→ ABOUT THIS TASK:
Transcribe the material verbatim, starting at its first line and stopping once the line containing "criptográfico, construídas a" has been given; no picture should appear.

→ RECORD EXCERPTS:
• • • • • • •

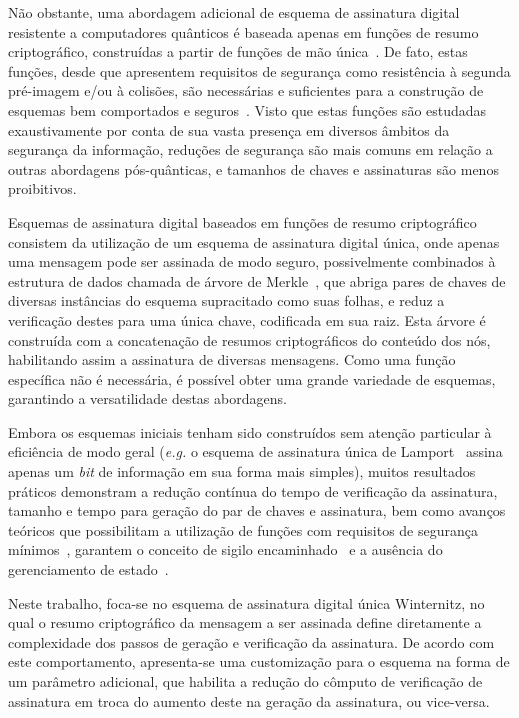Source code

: \documentclass{ufsctex/ufsctex}
\begin{document}
Não obstante, uma abordagem adicional de esquema de assinatura digital
resistente a computadores quânticos é baseada apenas em funções de resumo
criptográfico, construídas a partir de funções de mão
única~\cite{Katz:misc:2005:sep}. De fato, estas funções, desde que
apresentem requisitos de segurança como resistência à segunda pré-imagem e/ou à
colisões, são necessárias e suficientes para a construção de esquemas bem
comportados e seguros~\cite{Rompel:inproc:1990:may}. Visto que estas
funções são estudadas exaustivamente por conta de sua vasta presença em
diversos âmbitos da segurança da informação, reduções de segurança são mais
comuns em relação a outras abordagens pós-quânticas, e tamanhos de chaves e
assinaturas são menos proibitivos.

Esquemas de assinatura digital baseados em funções de resumo criptográfico
consistem da utilização de um esquema de assinatura digital única, onde apenas
uma mensagem pode ser assinada de modo seguro, possivelmente combinados à
estrutura de dados chamada de árvore de
Merkle~\cite{Merkle:inproc:1989:aug}, que abriga pares de chaves de
diversas instâncias do esquema supracitado como suas folhas, e reduz a
verificação destes para uma única chave, codificada em sua raiz. Esta árvore é
construída com a concatenação de resumos criptográficos do conteúdo dos nós,
habilitando assim a assinatura de diversas mensagens. Como uma função
específica não é necessária, é possível obter uma grande variedade de esquemas,
garantindo a versatilidade destas abordagens.

Embora os esquemas iniciais tenham sido construídos sem atenção particular à
eficiência de modo geral (\emph{e.g.} o esquema de assinatura única de
Lamport~\cite{Lamport:report:1979:oct} assina apenas um \emph{bit} de
informação em sua forma mais simples), muitos resultados práticos demonstram a
redução contínua do tempo de verificação da assinatura, tamanho e tempo para
geração do par de chaves e assinatura, bem como avanços teóricos que
possibilitam a utilização de funções com requisitos de segurança
mínimos~\cite{Huelsing:inproc:2013:jun}, garantem o conceito de sigilo
encaminhado~\cite{Buchmann:inproc:2011:nov} e a ausência do
gerenciamento de estado~\cite{Bernstein:inproc:2015:apr}.

Neste trabalho, foca-se no esquema de assinatura digital única Winternitz, no
qual o resumo criptográfico da mensagem a ser assinada define diretamente a
complexidade dos passos de geração e verificação da assinatura. De acordo com
este comportamento, apresenta-se uma customização para o esquema na forma de um
parâmetro adicional, que habilita a redução do cômputo de verificação de
assinatura em troca do aumento deste na geração da assinatura, ou vice-versa.
\end{document}
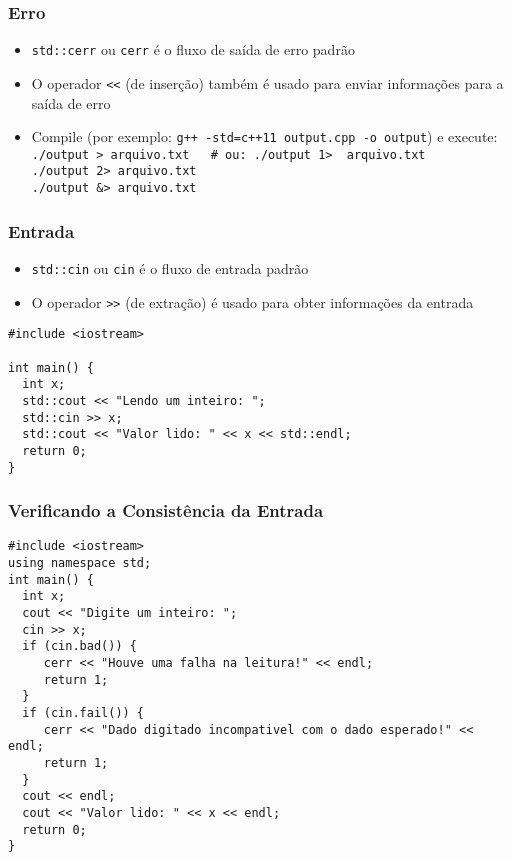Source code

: \documentclass[aspectratio=169]{beamer}
\begin{document}
\begin{frame}[fragile]\frametitle{Erro}
\begin{itemize}
	\item \texttt{std::cerr} ou \texttt{cerr} é o fluxo de saída de erro padrão
	\item O operador \texttt{\textless{}\textless} (de inserção) também é usado para enviar informações para a saída de erro

	\item Compile (por exemplo: \texttt{g++ -std=c++11 output.cpp -o output}) e execute:\\
\texttt{./output \textgreater{} arquivo.txt ~ \# ou: ./output 1\textgreater ~ arquivo.txt}\\
\texttt{./output 2\textgreater{} arquivo.txt}\\
\texttt{./output \&\textgreater{} arquivo.txt}\\
\end{itemize}
\end{frame}

\begin{frame}[fragile]\frametitle{Entrada}
\begin{itemize}
	\item \texttt{std::cin} ou \texttt{cin} é o fluxo de entrada padrão
	\item O operador \texttt{\textgreater{}\textgreater} (de extração) é usado para obter informações da entrada
\end{itemize}
\begin{lstlisting}
#include <iostream>

int main() {
  int x;
  std::cout << "Lendo um inteiro: ";
  std::cin >> x;
  std::cout << "Valor lido: " << x << std::endl;
  return 0;
}
\end{lstlisting}
\end{frame}

\begin{frame}[fragile]\frametitle{Verificando a Consistência da Entrada}
\begin{lstlisting}[basicstyle=\ttfamily\scriptsize]
#include <iostream>
using namespace std;
int main() {
  int x;
  cout << "Digite um inteiro: ";
  cin >> x;
  if (cin.bad()) {
     cerr << "Houve uma falha na leitura!" << endl;
     return 1;
  }
  if (cin.fail()) {
     cerr << "Dado digitado incompativel com o dado esperado!" << endl;
     return 1;
  }
  cout << endl;
  cout << "Valor lido: " << x << endl;
  return 0;
}
\end{lstlisting}
\end{frame}
\end{document}
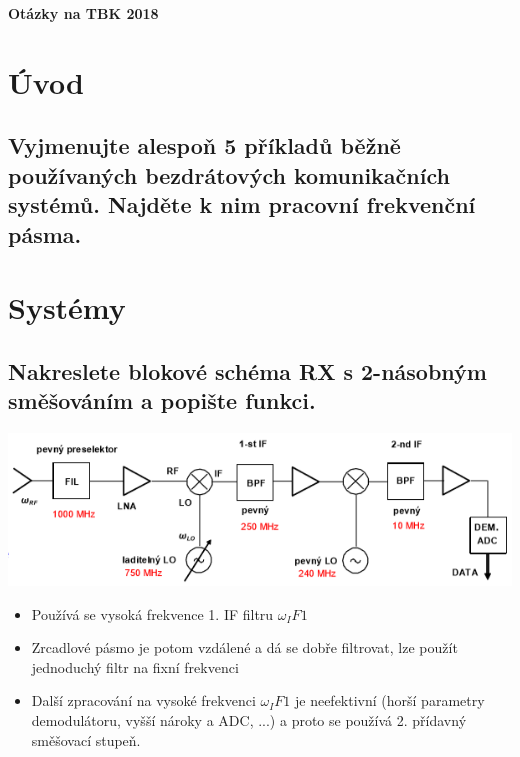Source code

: \documentclass[a4paper,czech]{article}
\begin{document}
\LARGE{\textbf{Otázky na TBK 2018}}
\newpage
\section{Úvod}
\subsection{\textbf{Vyjmenujte alespoň 5 příkladů běžně používaných bezdrátových komunikačních systémů. Najděte k nim pracovní frekvenční pásma.}}

\section{Systémy}
\subsection{\textbf{Nakreslete blokové schéma RX s 2-násobným směšováním a popište funkci.}}
\includegraphics{images/rx_2_nasobny.png}
\begin{itemize}
	\item Používá se vysoká frekvence 1. IF filtru $\omega_IF1$
	\item Zrcadlové pásmo je potom vzdálené a dá se dobře filtrovat, lze použít jednoduchý filtr na fixní frekvenci
	\item Další zpracování na vysoké frekvenci $\omega_IF1$ je neefektivní (horší parametry demodulátoru, vyšší nároky a ADC, ...) a proto se používá 2. přídavný směšovací stupeň.
\end{itemize}
\end{document}

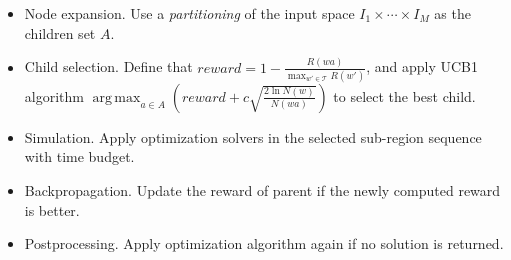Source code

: \documentclass[a0paper,portrait]{baposter}
\DeclareMathOperator*{\argmax}{arg\,max}
\begin{document}
\begin{poster}
{\begin{itemize}
\vspace{-0.6em}
\item Node expansion. Use a \emph{partitioning} of the input space $I_{1}\times\cdots\times I_{M}$ as the children set $A$.
\vspace{-0.6em}

\item Child selection. Define that $reward = 1-\frac{R(wa)}{\max_{w'\in\mathcal{T}}R(w')}$, and apply UCB1 algorithm $\argmax_{a\in A} \left(reward + c\sqrt{\frac{2\ln N(w)}{N(wa)}}\right)$ to select the best child.
\vspace{-0.6em}

\item Simulation. Apply optimization solvers in the selected sub-region sequence with time budget.

\vspace{-0.6em}


\item Backpropagation. Update the reward of parent if the newly computed reward is better.

\vspace{-0.6em}

\item Postprocessing. Apply optimization algorithm again if no solution is returned.

\end{itemize}

}







\end{poster}
\end{document}
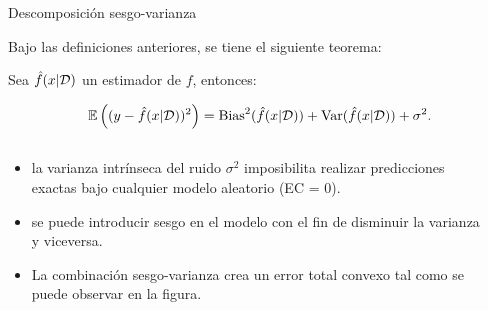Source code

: \documentclass[9pt, handout]{beamer}
\begin{document}
\begin{frame}{Descomposición sesgo-varianza}
	
	Bajo las definiciones anteriores, se tiene el siguiente teorema:

\begin{theorem} Sea $\hat{f}(x|{\mathcal D})$ un estimador de $f$, entonces:

\begin{equation*}
	\operatorname{\mathbb{E}}\left((y-\hat{f}(x|{\mathcal D}))^2\right) = \text{Bias}^2(\hat{f}(x|{\mathcal D})) + \text{Var}(\hat{f}(x|{\mathcal D})) + \sigma^2.
\end{equation*}
	
\end{theorem}\pause

\begin{columns}

\begin{column}{0.6\textwidth}

\begin{itemize}
	\item la varianza intrínseca del ruido $\sigma^2$ imposibilita realizar predicciones exactas bajo cualquier modelo aleatorio (EC = 0). \pause
	\item se puede introducir sesgo en el modelo con el fin de disminuir la varianza y viceversa.\pause
	\item La combinación sesgo-varianza crea un error total convexo tal como se puede observar en la figura.
\end{itemize}

\end{column}

\begin{column}{0.4\textwidth}


\end{column}
\end{columns}
\end{frame}
\end{document}
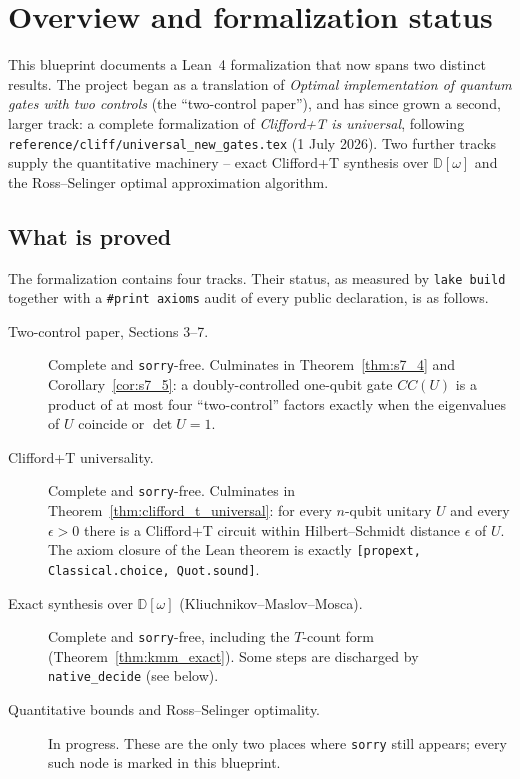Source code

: \section{Overview and formalization status}

This blueprint documents a Lean~4 formalization that now spans two distinct
results.  The project began as a translation of
\emph{Optimal implementation of quantum gates with two controls}
(the ``two-control paper''), and has since grown a second, larger track: a
complete formalization of \emph{Clifford+T is universal}, following
\texttt{reference/cliff/universal\_new\_gates.tex} (1 July 2026).  Two further
tracks supply the quantitative machinery -- exact Clifford+T synthesis over
$\mathbb{D}[\omega]$ and the Ross--Selinger optimal approximation algorithm.

\subsection{What is proved}

The formalization contains four tracks.  Their status, as measured by
\texttt{lake build} together with a \texttt{\#print axioms} audit of every
public declaration, is as follows.

\begin{description}
  \item[Two-control paper, Sections 3--7.] Complete and \texttt{sorry}-free.
    Culminates in Theorem~\ref{thm:s7_4} and Corollary~\ref{cor:s7_5}:
    a doubly-controlled one-qubit gate $CC(U)$ is a product of at most four
    ``two-control'' factors exactly when the eigenvalues of $U$ coincide or
    $\det U = 1$.
  \item[Clifford+T universality.] Complete and \texttt{sorry}-free.
    Culminates in Theorem~\ref{thm:clifford_t_universal}: for every
    $n$-qubit unitary $U$ and every $\epsilon > 0$ there is a Clifford+T
    circuit within Hilbert--Schmidt distance $\epsilon$ of $U$.  The axiom
    closure of the Lean theorem is exactly
    \texttt{[propext, Classical.choice, Quot.sound]}.
  \item[{Exact synthesis over $\mathbb{D}[\omega]$ (Kliuchnikov--Maslov--Mosca).}]
    Complete and \texttt{sorry}-free, including the $T$-count form
    (Theorem~\ref{thm:kmm_exact}).  Some steps are discharged by
    \texttt{native\_decide} (see below).
  \item[Quantitative bounds and Ross--Selinger optimality.] In progress.
    These are the only two places where \texttt{sorry} still appears; every
    such node is marked in this blueprint.
\end{description}


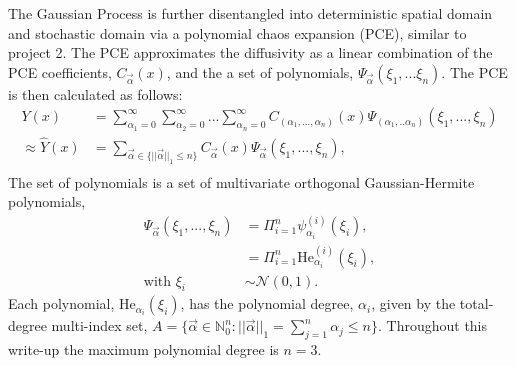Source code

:\documentclass[letterpaper, 10 pt, conference, twocolumn]{ieeeconf}  %
\begin{document}
The Gaussian Process is further disentangled into deterministic spatial domain and stochastic domain via a polynomial chaos expansion (PCE), similar to project 2. The PCE approximates the diffusivity as a linear combination of the PCE coefficients, $C_{\vec\alpha}(x)$, and the a set of polynomials, $\Psi_{\vec\alpha}(\xi_1,...\xi_n)$. The PCE is then calculated as follows:
\begin{equation}
\begin{aligned}
Y(x) &= \sum_{\alpha_1=0}^\infty\sum_{\alpha_2=0}^\infty...\sum_{\alpha_n=0}^\infty C_{(\alpha_1, ..., \alpha_n)}(x)\Psi_{(\alpha_1, ..\alpha_n)}(\xi_1, ..., \xi_n)\\
\approx \hat Y(x) &= \sum_{\vec\alpha\in\{\lvert\lvert\vec\alpha \rvert\rvert_1 \leq n\}} C_{\vec\alpha}(x) \Psi_{\vec\alpha}(\xi_1, ..., \xi_n), \\
\end{aligned}
\label{eq:pce}
\end{equation}
The set of polynomials is a set of multivariate orthogonal Gaussian-Hermite polynomials, 
\begin{equation}
\begin{aligned}
\Psi_{\vec \alpha}(\xi_1, ..., \xi_n) &= \Pi_{i=1}^n \psi_{\alpha_i}^{(i)}(\xi_i),\\
&= \Pi_{i=1}^n \text{He}_{\alpha_i}^{(i)}(\xi_i), \\
\text{with } \xi_i &\sim \mathcal{N}(0,1).
\end{aligned}
\label{eq:gauss_herm_poly}
\end{equation}
Each polynomial, $\text{He}_{\alpha_i}(\xi_i)$, has the polynomial degree, $\alpha_i$, given by the total-degree multi-index set, $A=\{\vec \alpha \in \mathds{N}_0^{n}: \lvert \lvert \vec \alpha \rvert\rvert_1 = \sum_{j=1}^n\alpha_j \leq n\}$. Throughout this write-up the maximum polynomial degree is $n=3$.
\end{document}
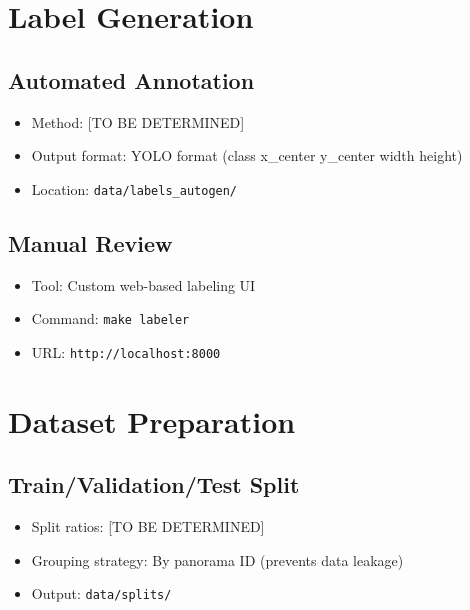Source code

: \documentclass[12pt,a4paper]{article}
\begin{document}
\section{Label Generation}

\subsection{Automated Annotation}

\begin{itemize}
	\item Method: [TO BE DETERMINED]
	\item Output format: YOLO format (class x\_center y\_center width height)
	\item Location: \texttt{data/labels\_autogen/}
\end{itemize}

\subsection{Manual Review}

\begin{itemize}
	\item Tool: Custom web-based labeling UI
	\item Command: \texttt{make labeler}
	\item URL: \texttt{http://localhost:8000}
\end{itemize}

\section{Dataset Preparation}

\subsection{Train/Validation/Test Split}

\begin{itemize}
	\item Split ratios: [TO BE DETERMINED]
	\item Grouping strategy: By panorama ID (prevents data leakage)
	\item Output: \texttt{data/splits/}
\end{itemize}
\end{document}
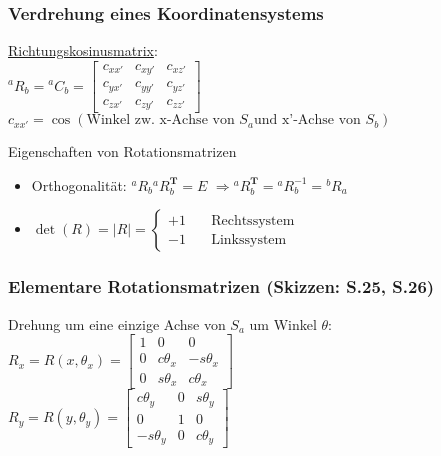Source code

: \documentclass[a4paper,landscape,6pt]{article}
\newcommand{\ma}[1]{\ensuremath{\boldsymbol {#1}}}								%
\newcommand{\mat}[1]{\ensuremath{\begin{bmatrix} #1 \end{bmatrix}}}				%
\newcommand{\ul}[1]{\underline{#1}}
\begin{document}
\begin{multicols}{3}
\subsubsection*{Verdrehung eines Koordinatensystems}
\underline{Richtungskosinusmatrix}:\\

${}^{a}{R}_b = {}^{a}{C}_b = \mat{c_{xx'} & c_{xy'} & c_{xz'} \\ c_{yx'} & c_{yy'} & c_{yz'} \\c_{zx'} & c_{zy'} & c_{zz'}}$\\

$c_{xx'} = \cos(\text{Winkel zw. x-Achse von } S_a \text{und x'-Achse von } S_b)$\\

\begin{infobox}{Eigenschaften von Rotationsmatrizen}
\begin{itemize}
	\item Orthogonalität: ${}^{a}{R}_b {}^{a}{R}_b^{\ma T} = E$
	\subitem $\Rightarrow {}^{a}{R}_b^{\ma T} = {}^{a}{R}_b^{-1} = {}^{b}{R}_a$
	\item $\det(R) = |R| = \left\{
	\begin{array}{cl}
	+1 & \quad \text{Rechtssystem} \\
	-1 & \quad  \text{Linkssystem}
	\end{array} \right. $
\end{itemize}
\end{infobox}

\subsubsection*{Elementare Rotationsmatrizen \footnotesize{(Skizzen: S.25, S.26)}}
Drehung um eine einzige Achse von $S_a$ um Winkel $\theta$:\\

$R_x = R(x,\theta_x) = \mat{1 & 0 & 0 \\ 0 & c\theta_x & -s\theta_x \\ 0 & s\theta_x & c\theta_x}$\\

$R_y = R(y,\theta_y) = \mat{c\theta_y & 0 & s\theta_y \\ 0 & 1  & 0 \\ -s\theta_y & 0 & c\theta_y}$\\


\end{multicols}
\end{document}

• • • • • • •

→ TASK ANSWER:
Source code

: \documentclass{ufsctex/ufsctex}
\begin{document}
Não obstante, uma abordagem adicional de esquema de assinatura digital
resistente a computadores quânticos é baseada apenas em funções de resumo
criptográfico, construídas a partir de funções de mão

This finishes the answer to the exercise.